Start of Block

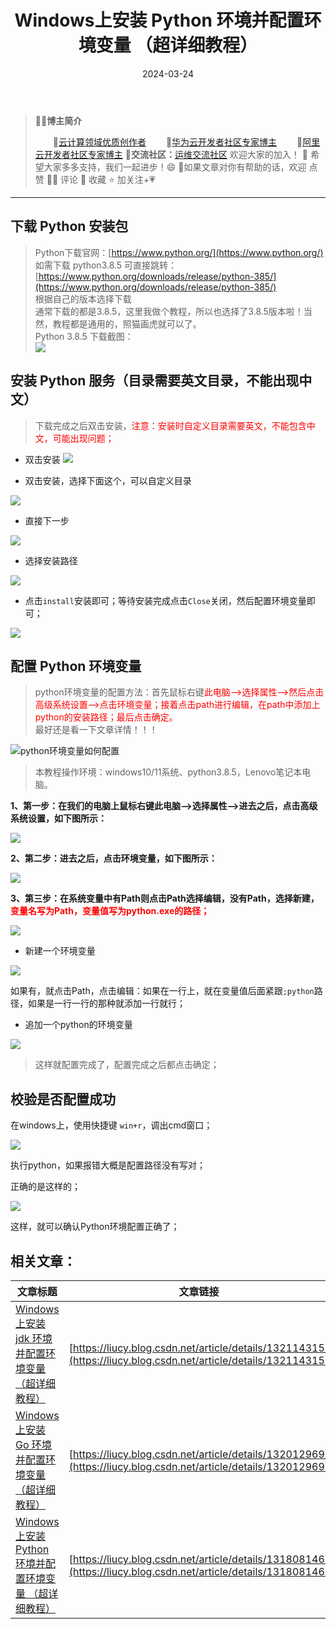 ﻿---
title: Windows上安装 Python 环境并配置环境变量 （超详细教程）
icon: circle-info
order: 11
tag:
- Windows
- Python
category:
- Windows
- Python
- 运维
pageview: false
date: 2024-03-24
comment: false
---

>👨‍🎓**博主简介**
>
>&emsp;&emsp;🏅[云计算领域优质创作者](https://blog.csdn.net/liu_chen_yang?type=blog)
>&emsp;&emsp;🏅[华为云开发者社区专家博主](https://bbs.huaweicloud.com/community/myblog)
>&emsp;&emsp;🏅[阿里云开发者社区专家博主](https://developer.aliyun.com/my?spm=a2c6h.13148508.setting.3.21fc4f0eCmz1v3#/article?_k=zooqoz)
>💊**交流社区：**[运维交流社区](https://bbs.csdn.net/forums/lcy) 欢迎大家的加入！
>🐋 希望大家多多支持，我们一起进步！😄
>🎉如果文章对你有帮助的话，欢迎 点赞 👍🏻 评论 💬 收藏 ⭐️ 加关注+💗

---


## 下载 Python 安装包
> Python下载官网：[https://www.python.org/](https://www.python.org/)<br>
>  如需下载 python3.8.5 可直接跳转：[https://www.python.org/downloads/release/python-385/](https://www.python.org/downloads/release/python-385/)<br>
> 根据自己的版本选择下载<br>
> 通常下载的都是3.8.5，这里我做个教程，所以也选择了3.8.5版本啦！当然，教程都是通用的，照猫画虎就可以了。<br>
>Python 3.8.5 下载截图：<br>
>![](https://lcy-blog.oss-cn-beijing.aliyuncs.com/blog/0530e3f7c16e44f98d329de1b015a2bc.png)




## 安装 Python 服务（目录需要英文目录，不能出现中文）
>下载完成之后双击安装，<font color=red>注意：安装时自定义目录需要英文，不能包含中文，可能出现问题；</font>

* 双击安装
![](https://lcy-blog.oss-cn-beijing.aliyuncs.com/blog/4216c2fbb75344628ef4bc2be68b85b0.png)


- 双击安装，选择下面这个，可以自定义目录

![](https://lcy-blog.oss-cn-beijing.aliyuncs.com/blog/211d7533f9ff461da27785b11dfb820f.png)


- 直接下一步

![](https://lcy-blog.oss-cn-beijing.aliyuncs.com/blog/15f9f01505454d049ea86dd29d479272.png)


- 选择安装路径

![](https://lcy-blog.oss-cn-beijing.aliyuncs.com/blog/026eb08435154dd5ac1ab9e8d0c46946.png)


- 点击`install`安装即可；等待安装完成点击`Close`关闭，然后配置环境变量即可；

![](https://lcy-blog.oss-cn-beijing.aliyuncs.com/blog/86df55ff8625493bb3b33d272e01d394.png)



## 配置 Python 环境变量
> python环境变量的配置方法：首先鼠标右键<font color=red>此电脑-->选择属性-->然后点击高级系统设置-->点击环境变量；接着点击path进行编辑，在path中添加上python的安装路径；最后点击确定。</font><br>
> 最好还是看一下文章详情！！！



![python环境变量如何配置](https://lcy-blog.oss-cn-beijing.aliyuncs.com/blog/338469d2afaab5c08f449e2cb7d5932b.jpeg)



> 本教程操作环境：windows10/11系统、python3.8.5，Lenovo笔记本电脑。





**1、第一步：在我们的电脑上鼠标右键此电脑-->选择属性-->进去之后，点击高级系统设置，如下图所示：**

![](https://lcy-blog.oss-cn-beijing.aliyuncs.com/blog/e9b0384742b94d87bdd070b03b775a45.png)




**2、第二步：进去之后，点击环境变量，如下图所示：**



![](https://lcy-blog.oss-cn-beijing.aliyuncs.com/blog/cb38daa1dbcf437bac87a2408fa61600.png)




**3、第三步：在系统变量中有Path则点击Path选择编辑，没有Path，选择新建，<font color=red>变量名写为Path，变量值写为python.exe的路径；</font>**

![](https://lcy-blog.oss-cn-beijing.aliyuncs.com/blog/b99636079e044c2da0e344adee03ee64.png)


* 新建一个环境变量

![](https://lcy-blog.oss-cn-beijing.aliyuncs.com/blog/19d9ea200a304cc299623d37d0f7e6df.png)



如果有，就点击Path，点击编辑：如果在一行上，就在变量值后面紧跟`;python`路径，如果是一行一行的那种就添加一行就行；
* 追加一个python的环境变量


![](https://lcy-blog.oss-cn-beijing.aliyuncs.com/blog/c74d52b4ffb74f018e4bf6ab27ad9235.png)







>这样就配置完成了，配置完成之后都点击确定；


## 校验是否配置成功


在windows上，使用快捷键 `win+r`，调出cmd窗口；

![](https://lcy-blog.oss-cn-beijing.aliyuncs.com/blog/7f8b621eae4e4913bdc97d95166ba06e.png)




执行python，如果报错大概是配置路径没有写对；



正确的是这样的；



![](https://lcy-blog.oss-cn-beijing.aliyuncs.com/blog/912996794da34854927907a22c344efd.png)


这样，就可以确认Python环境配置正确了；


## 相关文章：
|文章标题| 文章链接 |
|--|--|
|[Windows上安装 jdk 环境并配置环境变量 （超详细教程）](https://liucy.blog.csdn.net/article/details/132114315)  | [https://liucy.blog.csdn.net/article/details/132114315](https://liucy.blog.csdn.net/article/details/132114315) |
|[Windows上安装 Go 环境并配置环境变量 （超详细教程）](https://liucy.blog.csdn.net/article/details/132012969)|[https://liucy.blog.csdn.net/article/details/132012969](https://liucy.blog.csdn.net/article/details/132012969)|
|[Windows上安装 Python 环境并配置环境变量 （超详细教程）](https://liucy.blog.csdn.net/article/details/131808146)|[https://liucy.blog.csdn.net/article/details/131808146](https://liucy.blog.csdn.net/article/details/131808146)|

End of Block
Start of Block

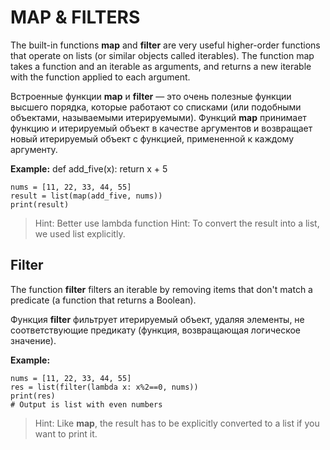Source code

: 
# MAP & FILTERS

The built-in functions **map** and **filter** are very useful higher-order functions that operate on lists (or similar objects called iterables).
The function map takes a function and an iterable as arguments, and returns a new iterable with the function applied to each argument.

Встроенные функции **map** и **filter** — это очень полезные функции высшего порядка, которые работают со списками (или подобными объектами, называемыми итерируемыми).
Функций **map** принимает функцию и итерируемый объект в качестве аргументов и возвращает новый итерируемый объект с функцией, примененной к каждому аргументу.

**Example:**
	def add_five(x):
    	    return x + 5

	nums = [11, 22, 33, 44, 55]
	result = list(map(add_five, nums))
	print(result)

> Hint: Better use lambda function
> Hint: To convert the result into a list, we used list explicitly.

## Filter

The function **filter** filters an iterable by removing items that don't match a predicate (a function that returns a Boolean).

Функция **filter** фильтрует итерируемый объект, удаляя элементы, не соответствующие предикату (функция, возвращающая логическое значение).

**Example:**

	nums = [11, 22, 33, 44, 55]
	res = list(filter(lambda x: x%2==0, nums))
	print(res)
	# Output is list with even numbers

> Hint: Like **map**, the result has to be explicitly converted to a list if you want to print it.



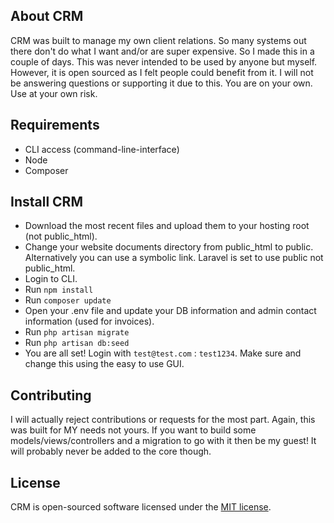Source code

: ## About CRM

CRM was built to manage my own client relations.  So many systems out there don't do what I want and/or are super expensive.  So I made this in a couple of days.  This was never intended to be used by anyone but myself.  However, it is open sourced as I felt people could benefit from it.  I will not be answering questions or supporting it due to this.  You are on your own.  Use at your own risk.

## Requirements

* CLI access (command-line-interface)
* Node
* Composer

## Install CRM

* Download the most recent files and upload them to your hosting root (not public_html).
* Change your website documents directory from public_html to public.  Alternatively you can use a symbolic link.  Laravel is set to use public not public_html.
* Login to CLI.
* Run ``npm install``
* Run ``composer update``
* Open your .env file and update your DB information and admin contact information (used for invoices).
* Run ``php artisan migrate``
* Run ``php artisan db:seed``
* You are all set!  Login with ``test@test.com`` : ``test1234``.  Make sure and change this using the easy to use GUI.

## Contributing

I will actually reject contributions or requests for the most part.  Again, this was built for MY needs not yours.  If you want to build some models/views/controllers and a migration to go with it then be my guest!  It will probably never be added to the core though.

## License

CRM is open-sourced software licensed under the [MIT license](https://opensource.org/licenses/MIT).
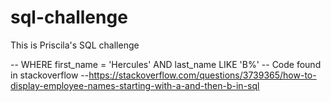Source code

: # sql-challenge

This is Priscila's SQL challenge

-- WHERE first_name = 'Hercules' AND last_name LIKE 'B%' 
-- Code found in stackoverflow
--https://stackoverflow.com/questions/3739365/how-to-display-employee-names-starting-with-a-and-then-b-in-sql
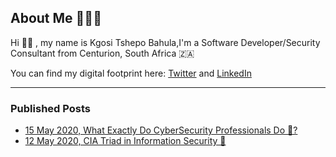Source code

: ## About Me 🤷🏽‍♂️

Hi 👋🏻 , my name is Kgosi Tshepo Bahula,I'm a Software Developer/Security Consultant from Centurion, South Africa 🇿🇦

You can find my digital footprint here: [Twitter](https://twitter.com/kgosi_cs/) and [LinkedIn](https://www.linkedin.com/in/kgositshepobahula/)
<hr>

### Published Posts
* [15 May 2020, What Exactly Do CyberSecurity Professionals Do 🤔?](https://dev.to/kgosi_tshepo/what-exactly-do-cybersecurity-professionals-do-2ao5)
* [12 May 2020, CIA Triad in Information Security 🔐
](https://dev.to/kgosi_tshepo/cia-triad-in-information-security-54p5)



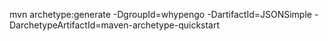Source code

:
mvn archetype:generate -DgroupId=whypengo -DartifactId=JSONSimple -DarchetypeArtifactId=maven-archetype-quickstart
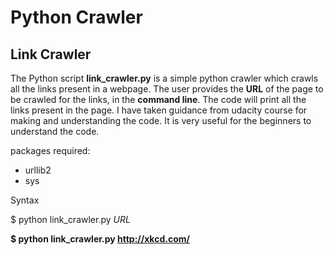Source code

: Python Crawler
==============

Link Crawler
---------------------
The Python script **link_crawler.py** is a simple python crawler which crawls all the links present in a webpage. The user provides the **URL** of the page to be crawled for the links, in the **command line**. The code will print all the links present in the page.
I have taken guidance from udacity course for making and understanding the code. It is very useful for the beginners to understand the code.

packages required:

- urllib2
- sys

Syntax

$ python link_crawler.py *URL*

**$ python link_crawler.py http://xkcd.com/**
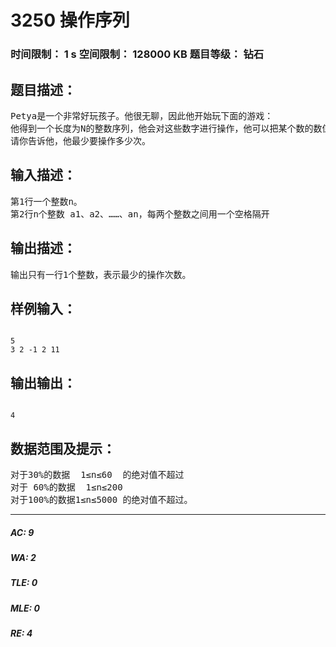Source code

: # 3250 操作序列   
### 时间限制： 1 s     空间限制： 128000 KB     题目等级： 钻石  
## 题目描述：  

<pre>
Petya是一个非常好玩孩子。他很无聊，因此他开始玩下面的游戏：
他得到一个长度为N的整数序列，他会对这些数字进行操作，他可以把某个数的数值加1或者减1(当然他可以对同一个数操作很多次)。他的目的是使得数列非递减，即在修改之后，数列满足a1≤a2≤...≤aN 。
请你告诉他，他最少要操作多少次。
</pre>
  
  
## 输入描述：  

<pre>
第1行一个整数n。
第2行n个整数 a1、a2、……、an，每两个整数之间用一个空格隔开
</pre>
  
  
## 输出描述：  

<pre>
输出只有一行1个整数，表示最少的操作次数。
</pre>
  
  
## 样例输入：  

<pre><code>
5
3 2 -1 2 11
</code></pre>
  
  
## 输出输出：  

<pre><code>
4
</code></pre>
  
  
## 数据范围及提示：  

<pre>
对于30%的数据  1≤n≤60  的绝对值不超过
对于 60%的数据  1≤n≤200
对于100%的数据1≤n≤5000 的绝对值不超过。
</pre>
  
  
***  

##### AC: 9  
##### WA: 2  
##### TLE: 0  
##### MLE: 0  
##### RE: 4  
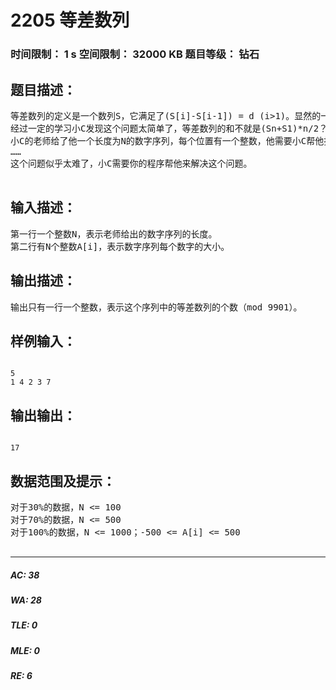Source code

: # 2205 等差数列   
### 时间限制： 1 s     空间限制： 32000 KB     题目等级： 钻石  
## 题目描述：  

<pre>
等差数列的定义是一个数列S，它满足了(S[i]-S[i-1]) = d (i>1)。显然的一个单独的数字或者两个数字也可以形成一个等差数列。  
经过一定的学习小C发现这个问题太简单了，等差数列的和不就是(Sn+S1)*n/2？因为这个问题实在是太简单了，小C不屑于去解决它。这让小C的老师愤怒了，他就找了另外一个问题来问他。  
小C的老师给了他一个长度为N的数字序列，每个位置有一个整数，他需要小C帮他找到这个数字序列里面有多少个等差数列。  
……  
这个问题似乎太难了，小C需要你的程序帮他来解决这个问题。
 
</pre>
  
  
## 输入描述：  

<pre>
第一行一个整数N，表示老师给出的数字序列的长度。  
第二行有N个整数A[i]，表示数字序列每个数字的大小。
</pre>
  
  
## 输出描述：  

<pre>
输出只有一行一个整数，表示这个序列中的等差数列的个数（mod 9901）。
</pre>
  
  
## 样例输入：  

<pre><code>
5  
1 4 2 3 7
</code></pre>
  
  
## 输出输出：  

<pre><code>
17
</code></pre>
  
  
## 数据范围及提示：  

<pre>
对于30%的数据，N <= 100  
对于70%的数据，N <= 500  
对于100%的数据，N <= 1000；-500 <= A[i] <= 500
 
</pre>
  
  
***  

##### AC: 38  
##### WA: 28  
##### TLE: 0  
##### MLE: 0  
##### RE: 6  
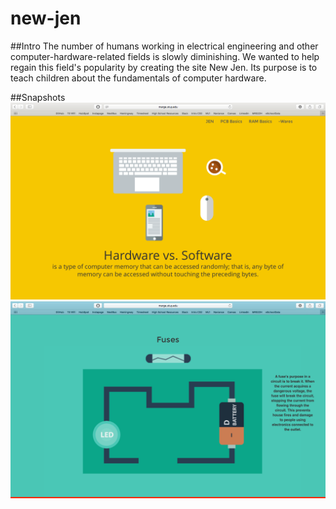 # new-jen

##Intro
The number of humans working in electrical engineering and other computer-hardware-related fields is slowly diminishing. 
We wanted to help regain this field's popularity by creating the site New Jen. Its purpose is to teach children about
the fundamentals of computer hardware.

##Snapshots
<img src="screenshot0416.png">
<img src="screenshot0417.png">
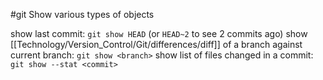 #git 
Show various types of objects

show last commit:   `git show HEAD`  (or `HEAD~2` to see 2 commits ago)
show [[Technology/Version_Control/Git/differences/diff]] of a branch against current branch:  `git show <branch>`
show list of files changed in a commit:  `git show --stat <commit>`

End of Block

- [What the task requires]:
Within the material above, please work out how many lines contain the word "lambda" and give that number by itself.

- [Result of this task]:
2